**EXERCISE**
Exactly the lines from the beginning of the records below through the line with "## Overview" must be given again, without pictures.

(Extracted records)
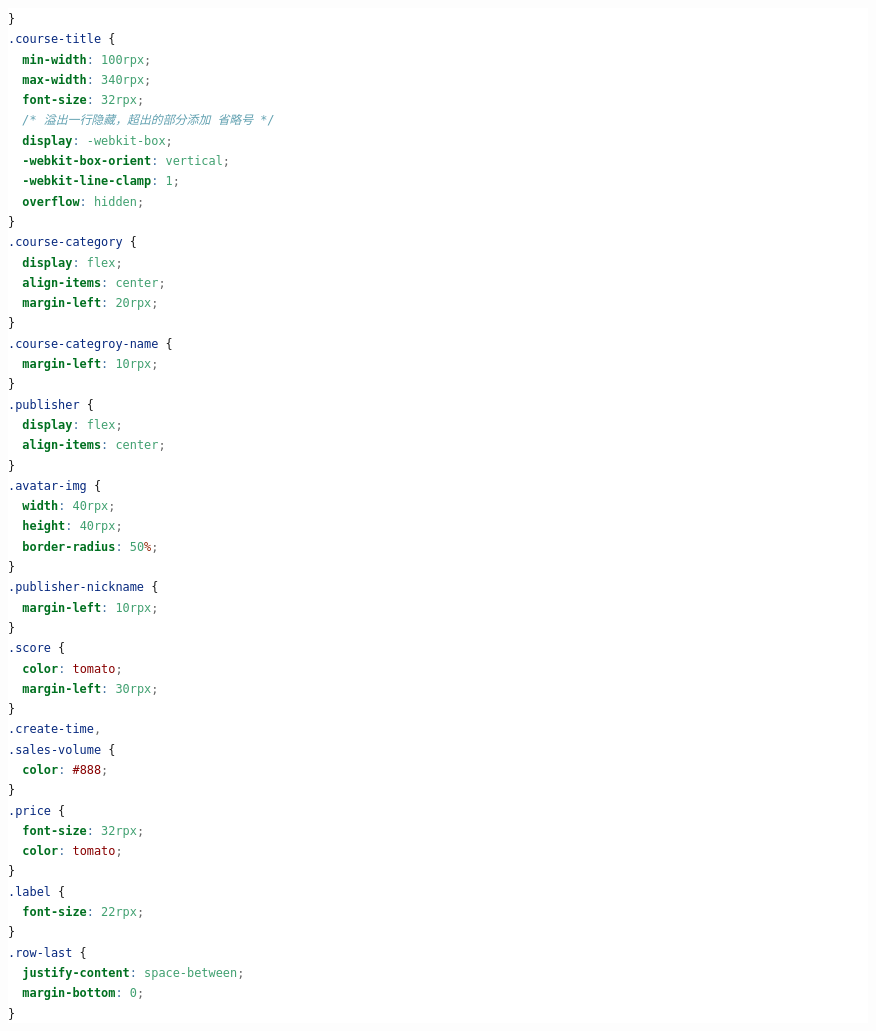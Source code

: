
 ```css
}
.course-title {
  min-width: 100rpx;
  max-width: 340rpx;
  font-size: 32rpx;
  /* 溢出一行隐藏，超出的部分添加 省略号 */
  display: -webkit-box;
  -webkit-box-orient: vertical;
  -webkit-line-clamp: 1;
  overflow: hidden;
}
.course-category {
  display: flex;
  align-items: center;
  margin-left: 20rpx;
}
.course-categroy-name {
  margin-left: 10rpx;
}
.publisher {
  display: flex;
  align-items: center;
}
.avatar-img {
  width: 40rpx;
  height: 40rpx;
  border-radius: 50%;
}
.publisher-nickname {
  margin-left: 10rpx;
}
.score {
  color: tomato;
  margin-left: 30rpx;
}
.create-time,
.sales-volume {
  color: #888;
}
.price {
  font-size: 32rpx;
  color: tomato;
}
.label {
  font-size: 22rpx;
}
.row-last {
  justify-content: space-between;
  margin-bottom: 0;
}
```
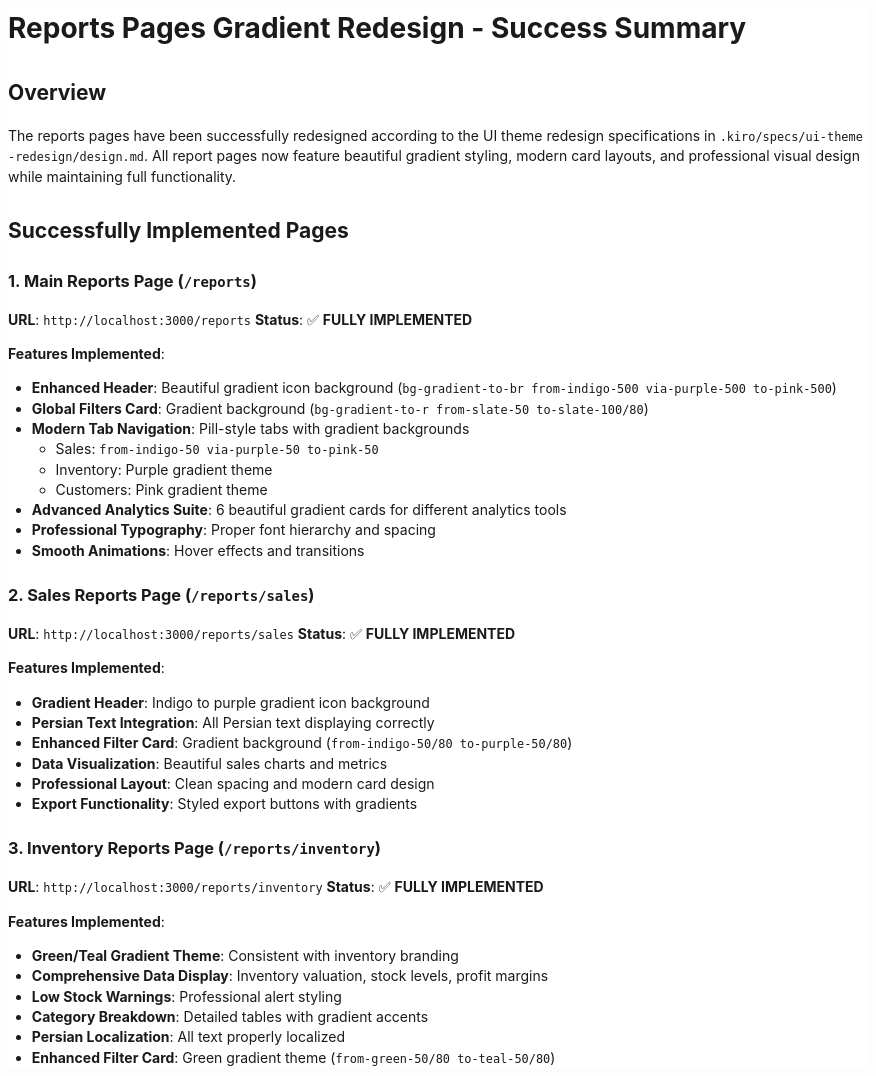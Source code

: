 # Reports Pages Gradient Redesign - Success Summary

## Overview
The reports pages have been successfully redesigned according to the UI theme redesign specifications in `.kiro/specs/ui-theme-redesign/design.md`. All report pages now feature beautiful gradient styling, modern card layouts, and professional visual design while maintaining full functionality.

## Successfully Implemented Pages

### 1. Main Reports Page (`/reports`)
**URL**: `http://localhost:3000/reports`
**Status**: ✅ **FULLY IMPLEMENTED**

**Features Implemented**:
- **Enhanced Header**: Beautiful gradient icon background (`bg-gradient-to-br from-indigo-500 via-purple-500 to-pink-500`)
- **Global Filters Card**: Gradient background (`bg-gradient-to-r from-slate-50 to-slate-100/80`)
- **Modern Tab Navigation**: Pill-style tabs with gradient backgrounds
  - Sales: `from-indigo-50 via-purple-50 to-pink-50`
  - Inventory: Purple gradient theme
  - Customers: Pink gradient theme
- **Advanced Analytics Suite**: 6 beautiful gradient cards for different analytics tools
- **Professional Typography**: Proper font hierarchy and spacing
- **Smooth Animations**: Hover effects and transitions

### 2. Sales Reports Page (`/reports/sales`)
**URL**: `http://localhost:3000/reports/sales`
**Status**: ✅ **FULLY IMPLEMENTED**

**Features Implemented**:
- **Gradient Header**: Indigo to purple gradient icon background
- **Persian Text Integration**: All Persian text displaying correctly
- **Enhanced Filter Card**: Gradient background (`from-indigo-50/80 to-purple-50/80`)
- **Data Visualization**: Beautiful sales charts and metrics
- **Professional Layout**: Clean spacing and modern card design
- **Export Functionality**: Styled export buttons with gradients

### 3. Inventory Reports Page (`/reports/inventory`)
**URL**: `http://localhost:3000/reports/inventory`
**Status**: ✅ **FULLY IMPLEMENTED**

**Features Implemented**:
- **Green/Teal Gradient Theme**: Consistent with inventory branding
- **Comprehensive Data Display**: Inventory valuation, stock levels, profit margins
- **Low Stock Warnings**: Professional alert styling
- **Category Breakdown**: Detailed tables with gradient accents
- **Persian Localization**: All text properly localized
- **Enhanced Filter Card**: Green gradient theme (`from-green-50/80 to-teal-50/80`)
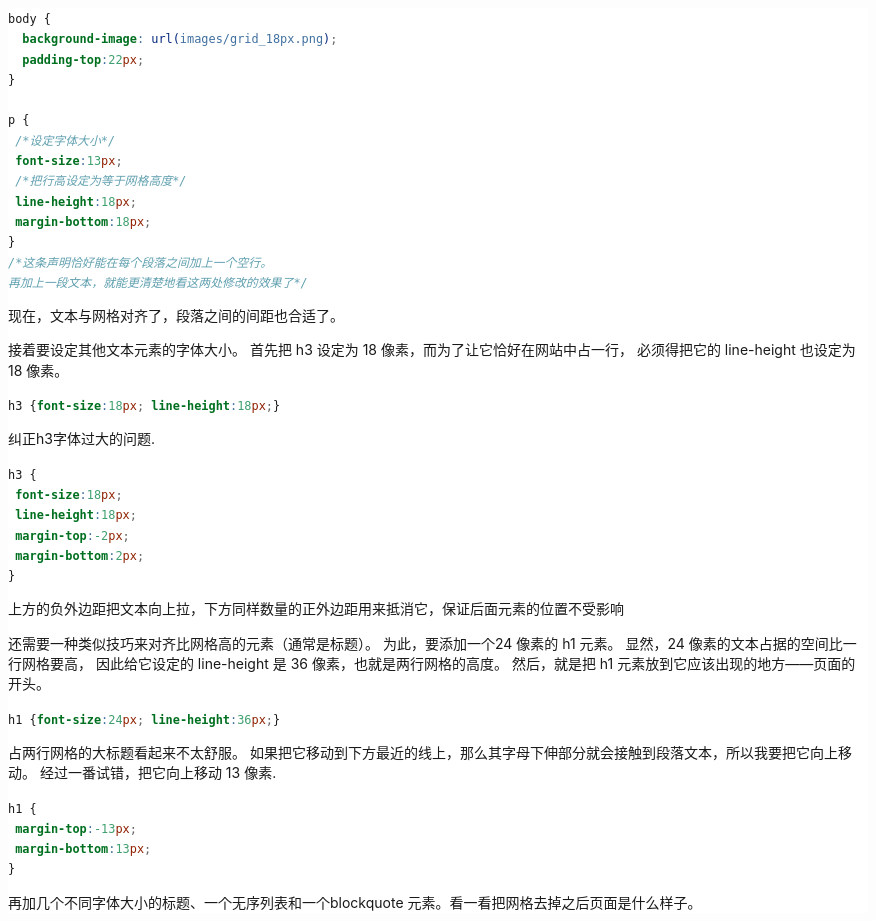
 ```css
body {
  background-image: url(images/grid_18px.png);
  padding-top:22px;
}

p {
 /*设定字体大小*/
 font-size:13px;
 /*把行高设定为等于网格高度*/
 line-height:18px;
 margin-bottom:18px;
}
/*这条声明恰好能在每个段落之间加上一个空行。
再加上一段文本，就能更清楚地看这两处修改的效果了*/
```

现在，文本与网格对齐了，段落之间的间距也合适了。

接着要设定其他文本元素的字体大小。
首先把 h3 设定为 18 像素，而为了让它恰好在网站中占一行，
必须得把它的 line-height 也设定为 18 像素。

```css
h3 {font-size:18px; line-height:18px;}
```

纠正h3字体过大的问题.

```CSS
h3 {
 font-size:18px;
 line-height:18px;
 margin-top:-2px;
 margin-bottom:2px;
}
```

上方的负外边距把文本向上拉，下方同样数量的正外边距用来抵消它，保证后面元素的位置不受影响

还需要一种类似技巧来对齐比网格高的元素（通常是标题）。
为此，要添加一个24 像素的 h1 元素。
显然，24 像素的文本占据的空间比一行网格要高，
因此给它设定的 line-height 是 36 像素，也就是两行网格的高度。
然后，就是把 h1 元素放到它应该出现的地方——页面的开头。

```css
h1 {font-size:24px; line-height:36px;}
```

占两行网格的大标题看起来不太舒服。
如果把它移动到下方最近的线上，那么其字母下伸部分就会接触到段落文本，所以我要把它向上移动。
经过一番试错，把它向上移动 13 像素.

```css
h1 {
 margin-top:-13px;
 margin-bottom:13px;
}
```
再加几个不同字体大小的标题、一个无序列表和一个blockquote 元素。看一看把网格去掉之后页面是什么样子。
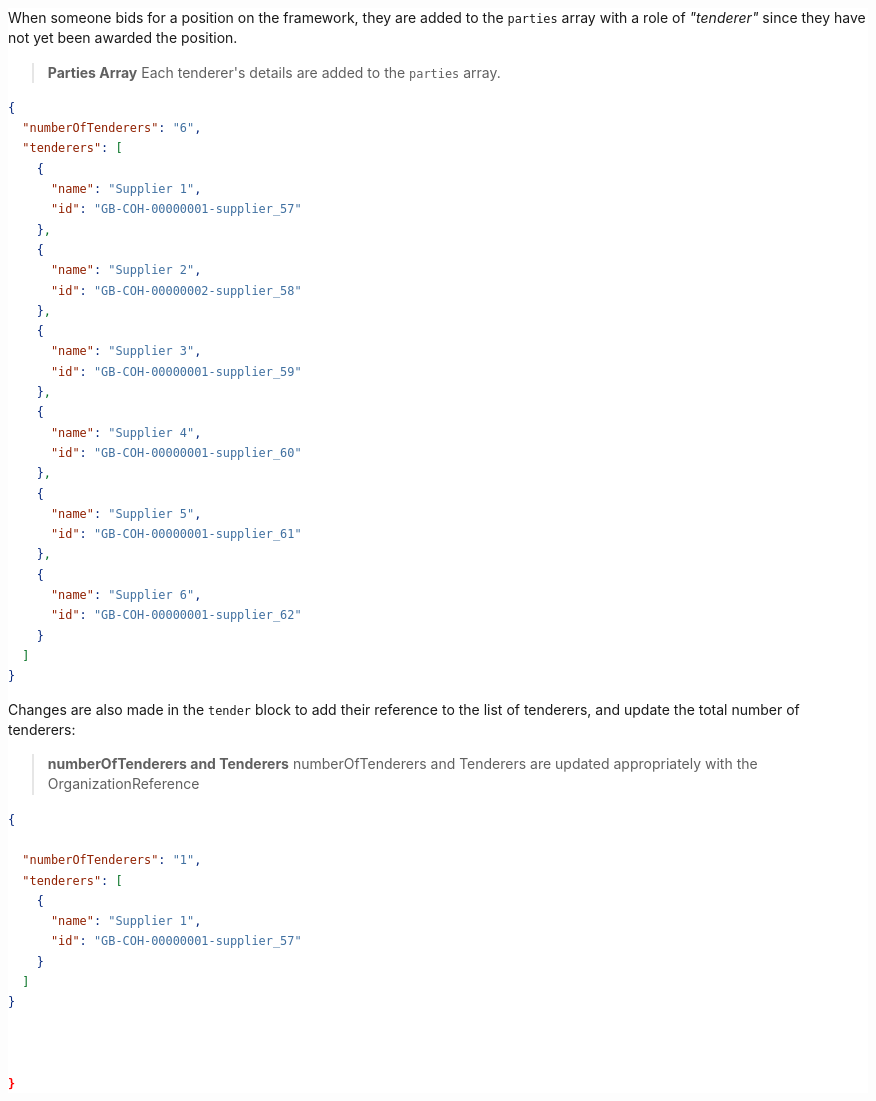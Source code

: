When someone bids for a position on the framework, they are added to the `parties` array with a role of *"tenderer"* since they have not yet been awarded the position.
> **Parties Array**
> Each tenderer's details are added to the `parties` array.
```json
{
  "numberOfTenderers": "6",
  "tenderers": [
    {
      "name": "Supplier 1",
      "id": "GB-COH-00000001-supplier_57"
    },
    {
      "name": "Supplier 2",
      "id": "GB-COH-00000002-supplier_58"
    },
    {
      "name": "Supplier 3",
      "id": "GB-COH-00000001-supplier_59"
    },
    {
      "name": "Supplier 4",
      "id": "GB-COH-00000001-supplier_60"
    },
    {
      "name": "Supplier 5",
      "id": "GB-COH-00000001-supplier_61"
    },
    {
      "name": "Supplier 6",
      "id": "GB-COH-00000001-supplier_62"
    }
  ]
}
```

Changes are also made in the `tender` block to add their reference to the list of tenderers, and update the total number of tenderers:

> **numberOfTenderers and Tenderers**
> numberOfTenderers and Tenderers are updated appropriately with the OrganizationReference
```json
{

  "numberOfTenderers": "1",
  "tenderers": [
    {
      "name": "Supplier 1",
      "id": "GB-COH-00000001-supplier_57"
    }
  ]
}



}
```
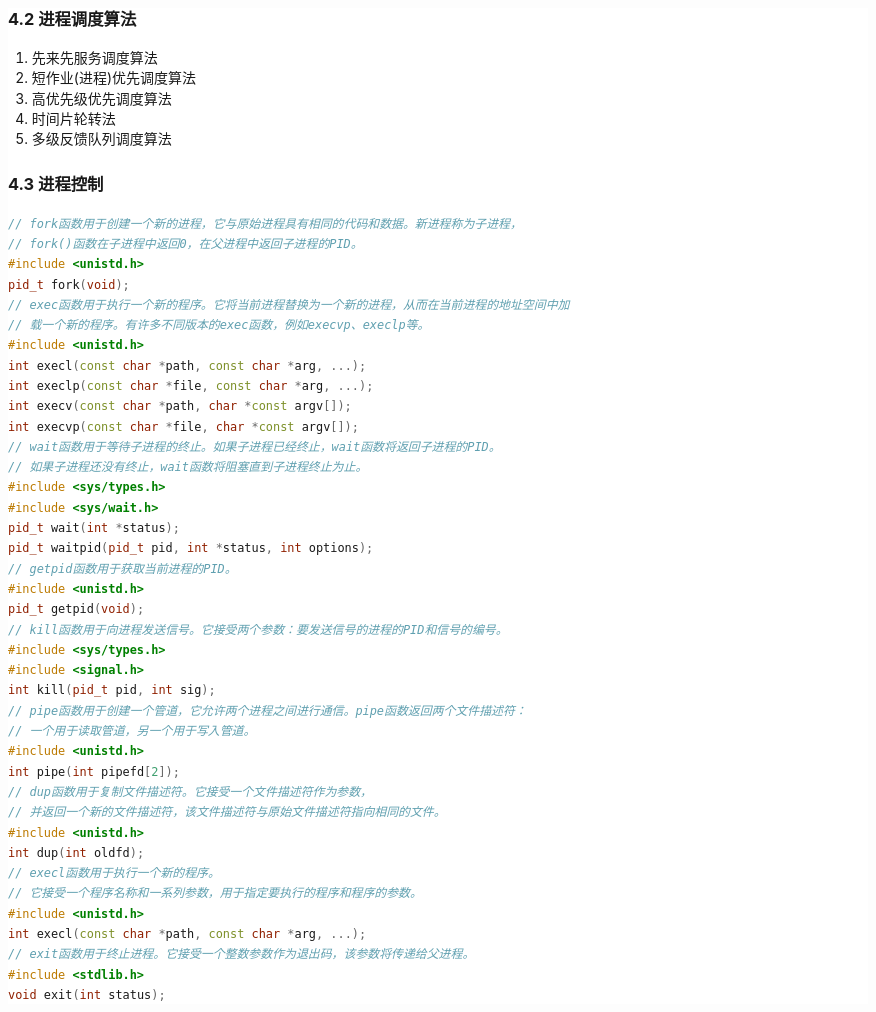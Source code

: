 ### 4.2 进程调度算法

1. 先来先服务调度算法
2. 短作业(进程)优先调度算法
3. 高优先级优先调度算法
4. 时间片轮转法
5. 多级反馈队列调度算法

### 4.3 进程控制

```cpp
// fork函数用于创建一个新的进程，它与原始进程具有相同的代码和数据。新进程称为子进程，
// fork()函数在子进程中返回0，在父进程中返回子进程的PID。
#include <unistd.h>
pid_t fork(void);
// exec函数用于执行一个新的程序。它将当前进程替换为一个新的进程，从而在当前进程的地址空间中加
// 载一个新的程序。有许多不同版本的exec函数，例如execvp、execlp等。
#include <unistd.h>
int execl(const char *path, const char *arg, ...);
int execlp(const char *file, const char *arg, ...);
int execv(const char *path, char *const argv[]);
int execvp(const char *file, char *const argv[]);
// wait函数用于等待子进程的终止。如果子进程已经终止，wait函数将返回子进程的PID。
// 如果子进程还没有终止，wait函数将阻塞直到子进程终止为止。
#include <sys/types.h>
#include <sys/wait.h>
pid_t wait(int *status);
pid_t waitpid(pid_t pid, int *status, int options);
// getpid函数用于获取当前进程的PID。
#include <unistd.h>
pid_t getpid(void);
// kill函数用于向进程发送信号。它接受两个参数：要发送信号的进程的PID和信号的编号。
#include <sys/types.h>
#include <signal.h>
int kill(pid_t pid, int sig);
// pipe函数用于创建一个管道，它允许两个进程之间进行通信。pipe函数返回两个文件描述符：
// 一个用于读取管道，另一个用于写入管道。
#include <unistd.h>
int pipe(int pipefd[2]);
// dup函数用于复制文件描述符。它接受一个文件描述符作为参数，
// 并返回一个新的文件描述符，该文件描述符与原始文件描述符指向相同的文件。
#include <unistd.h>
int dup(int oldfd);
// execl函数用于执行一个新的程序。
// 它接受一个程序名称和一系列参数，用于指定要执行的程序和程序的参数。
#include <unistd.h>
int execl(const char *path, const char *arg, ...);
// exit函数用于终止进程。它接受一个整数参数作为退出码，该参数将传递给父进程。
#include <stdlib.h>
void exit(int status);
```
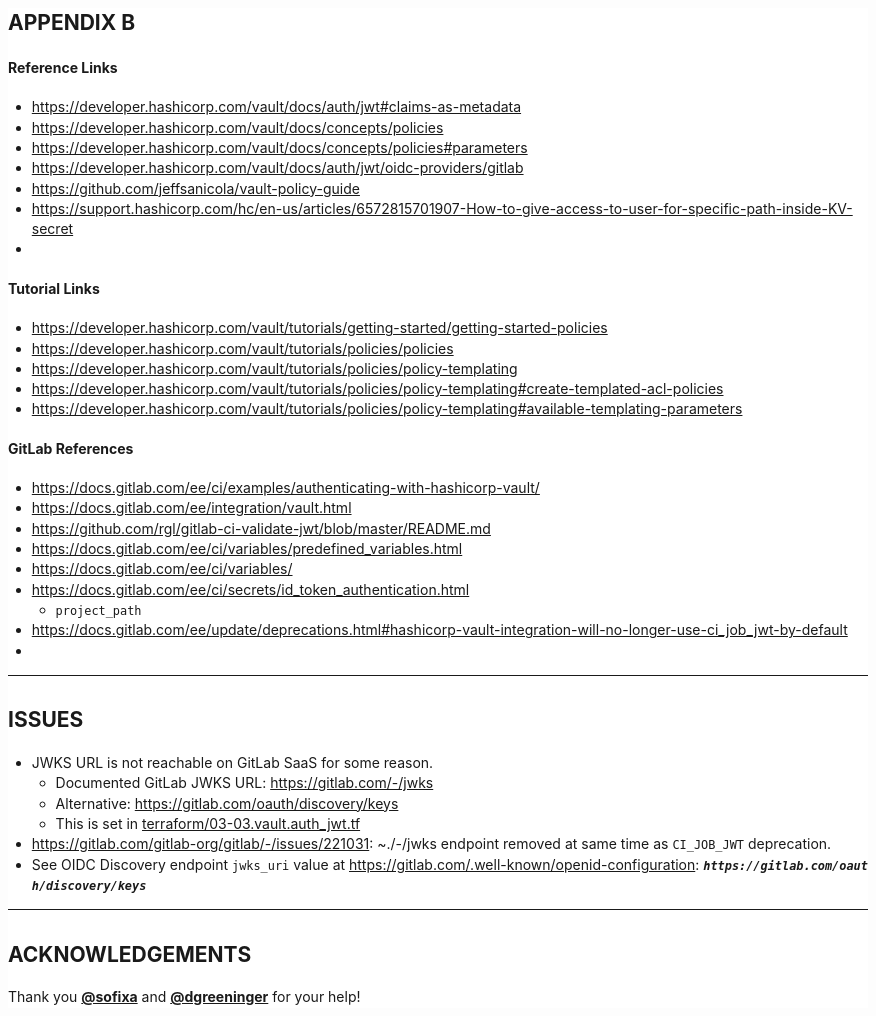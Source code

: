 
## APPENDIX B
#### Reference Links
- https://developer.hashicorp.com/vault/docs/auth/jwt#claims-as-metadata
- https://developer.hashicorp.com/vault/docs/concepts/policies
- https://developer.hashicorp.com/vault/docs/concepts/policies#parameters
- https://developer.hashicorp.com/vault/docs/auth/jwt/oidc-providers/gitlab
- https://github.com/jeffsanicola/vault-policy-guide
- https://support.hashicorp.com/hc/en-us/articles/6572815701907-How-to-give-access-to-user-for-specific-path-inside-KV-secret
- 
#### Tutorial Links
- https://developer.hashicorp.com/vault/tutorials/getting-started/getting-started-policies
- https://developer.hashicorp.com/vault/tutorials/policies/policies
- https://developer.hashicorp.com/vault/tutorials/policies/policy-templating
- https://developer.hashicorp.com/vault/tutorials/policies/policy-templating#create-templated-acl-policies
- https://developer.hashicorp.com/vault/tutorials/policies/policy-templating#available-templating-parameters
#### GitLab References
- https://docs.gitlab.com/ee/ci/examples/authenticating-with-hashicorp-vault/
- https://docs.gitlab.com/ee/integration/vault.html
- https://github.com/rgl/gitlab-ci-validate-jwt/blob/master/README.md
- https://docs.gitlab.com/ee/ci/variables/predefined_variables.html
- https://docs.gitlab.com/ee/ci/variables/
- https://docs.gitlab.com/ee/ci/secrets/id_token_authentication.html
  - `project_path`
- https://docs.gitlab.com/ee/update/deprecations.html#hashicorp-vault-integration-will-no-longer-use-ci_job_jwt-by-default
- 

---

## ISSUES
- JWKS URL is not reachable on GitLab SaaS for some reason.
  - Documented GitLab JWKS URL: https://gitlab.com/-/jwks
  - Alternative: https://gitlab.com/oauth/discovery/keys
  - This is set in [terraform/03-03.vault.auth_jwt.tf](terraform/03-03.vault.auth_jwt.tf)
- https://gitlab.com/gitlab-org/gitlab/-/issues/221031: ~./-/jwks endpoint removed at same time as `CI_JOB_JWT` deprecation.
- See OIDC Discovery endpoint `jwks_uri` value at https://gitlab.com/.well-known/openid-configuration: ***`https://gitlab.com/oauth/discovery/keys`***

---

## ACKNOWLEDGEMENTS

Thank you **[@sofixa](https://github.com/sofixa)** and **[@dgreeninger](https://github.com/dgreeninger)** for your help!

**ANSWER BELOW**
Source code

:
 ```css
}
.course-title {
  min-width: 100rpx;
  max-width: 340rpx;
  font-size: 32rpx;
  /* 溢出一行隐藏，超出的部分添加 省略号 */
  display: -webkit-box;
  -webkit-box-orient: vertical;
  -webkit-line-clamp: 1;
  overflow: hidden;
}
.course-category {
  display: flex;
  align-items: center;
  margin-left: 20rpx;
}
.course-categroy-name {
  margin-left: 10rpx;
}
.publisher {
  display: flex;
  align-items: center;
}
.avatar-img {
  width: 40rpx;
  height: 40rpx;
  border-radius: 50%;
}
.publisher-nickname {
  margin-left: 10rpx;
}
.score {
  color: tomato;
  margin-left: 30rpx;
}
.create-time,
.sales-volume {
  color: #888;
}
.price {
  font-size: 32rpx;
  color: tomato;
}
.label {
  font-size: 22rpx;
}
.row-last {
  justify-content: space-between;
  margin-bottom: 0;
}
```
Source code

: # Reports Pages Gradient Redesign - Success Summary

## Overview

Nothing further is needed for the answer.